= Beginning of Section =

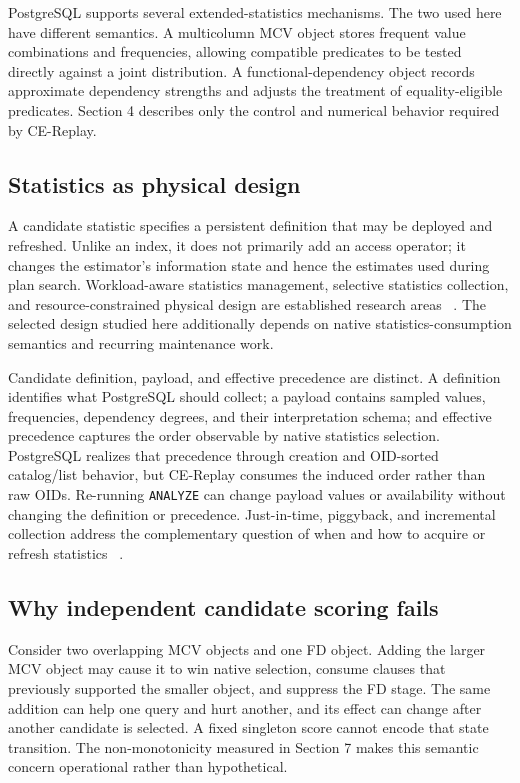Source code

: \documentclass[sigconf,nonacm]{acmart}
\begin{document}
PostgreSQL supports several extended-statistics mechanisms. The two used here have different semantics. A multicolumn MCV object stores frequent value combinations and frequencies, allowing compatible predicates to be tested directly against a joint distribution. A functional-dependency object records approximate dependency strengths and adjusts the treatment of equality-eligible predicates. Section 4 describes only the control and numerical behavior required by CE-Replay.

\subsection{Statistics as physical design}

A candidate statistic specifies a persistent definition that may be deployed and refreshed. Unlike an index, it does not primarily add an access operator; it changes the estimator's information state and hence the estimates used during plan search. Workload-aware statistics management, selective statistics collection, and resource-constrained physical design are established research areas ~\cite{chaudhuri2001statistics,elhelw2007jits,bruno2008constrained}. The selected design studied here additionally depends on native statistics-consumption semantics and recurring maintenance work.

Candidate definition, payload, and effective precedence are distinct. A definition identifies what PostgreSQL should collect; a payload contains sampled values, frequencies, dependency degrees, and their interpretation schema; and effective precedence captures the order observable by native statistics selection. PostgreSQL realizes that precedence through creation and OID-sorted catalog/list behavior, but CE-Replay consumes the induced order rather than raw OIDs. Re-running \texttt{ANALYZE} can change payload values or availability without changing the definition or precedence. Just-in-time, piggyback, and incremental collection address the complementary question of when and how to acquire or refresh statistics ~\cite{elhelw2007jits,zhu2004piggyback,pfeil2026redshift}.

\subsection{Why independent candidate scoring fails}

Consider two overlapping MCV objects and one FD object. Adding the larger MCV object may cause it to win native selection, consume clauses that previously supported the smaller object, and suppress the FD stage. The same addition can help one query and hurt another, and its effect can change after another candidate is selected. A fixed singleton score cannot encode that state transition. The non-monotonicity measured in Section 7 makes this semantic concern operational rather than hypothetical.
\end{document}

= End of Section =

■ **Task requirements**
The answer should be only a number: the count of lines in the listing above that contain the word "subsection".

■ **Task solution**
2